Month-to-month dividend shares have prompt enchantment for a lot of revenue buyers. Shares that pay their dividends every month supply extra frequent payouts than conventional quarterly or semi-annual dividend payers.

For that reason, we created a full listing of 83 month-to-month dividend shares.

You possibly can obtain our full Excel spreadsheet of all month-to-month dividend shares (together with metrics that matter like dividend yield and payout ratio) by clicking on the hyperlink under:

 

10 Ultra High Yield Canadian Monthly Dividend Stocks

Buyers within the US mustn’t overlook Canadian shares, a lot of which have increased dividend yields than their U.S.-based counterparts.

Notice: Canada imposes a 15% dividend withholding tax on U.S. buyers.
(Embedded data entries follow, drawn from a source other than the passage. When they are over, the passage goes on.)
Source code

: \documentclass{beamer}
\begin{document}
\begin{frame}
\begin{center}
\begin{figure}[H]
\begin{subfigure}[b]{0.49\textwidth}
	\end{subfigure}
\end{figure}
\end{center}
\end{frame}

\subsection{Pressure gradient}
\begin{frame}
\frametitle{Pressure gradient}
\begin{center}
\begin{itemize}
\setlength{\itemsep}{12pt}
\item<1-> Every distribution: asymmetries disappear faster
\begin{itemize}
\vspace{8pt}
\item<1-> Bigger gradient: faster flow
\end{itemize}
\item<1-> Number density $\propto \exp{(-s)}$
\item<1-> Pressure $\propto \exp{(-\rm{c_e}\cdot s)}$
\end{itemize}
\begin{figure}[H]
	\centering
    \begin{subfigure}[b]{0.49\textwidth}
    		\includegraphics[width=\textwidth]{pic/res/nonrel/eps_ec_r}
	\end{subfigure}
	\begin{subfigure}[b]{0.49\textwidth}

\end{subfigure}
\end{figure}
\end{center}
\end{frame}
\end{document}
In lots of instances, investing in Canadian shares via a U.S. retirement account waives the dividend withholding tax from Canada, however examine together with your tax preparer or accountant for extra on this situation.

With the typical S&P 500 yield hovering round 1.3%, buyers can generate way more revenue with high-yield shares.

Screening for month-to-month dividend shares that even have excessive dividend yields makes for an interesting mixture.

This text will listing the ten highest-yielding Canadian month-to-month dividend shares.

Desk Of Contents

The next 10 Canadian month-to-month dividend shares have excessive dividend yields above 5%. Shares are listed by their dividend yields, from lowest to highest.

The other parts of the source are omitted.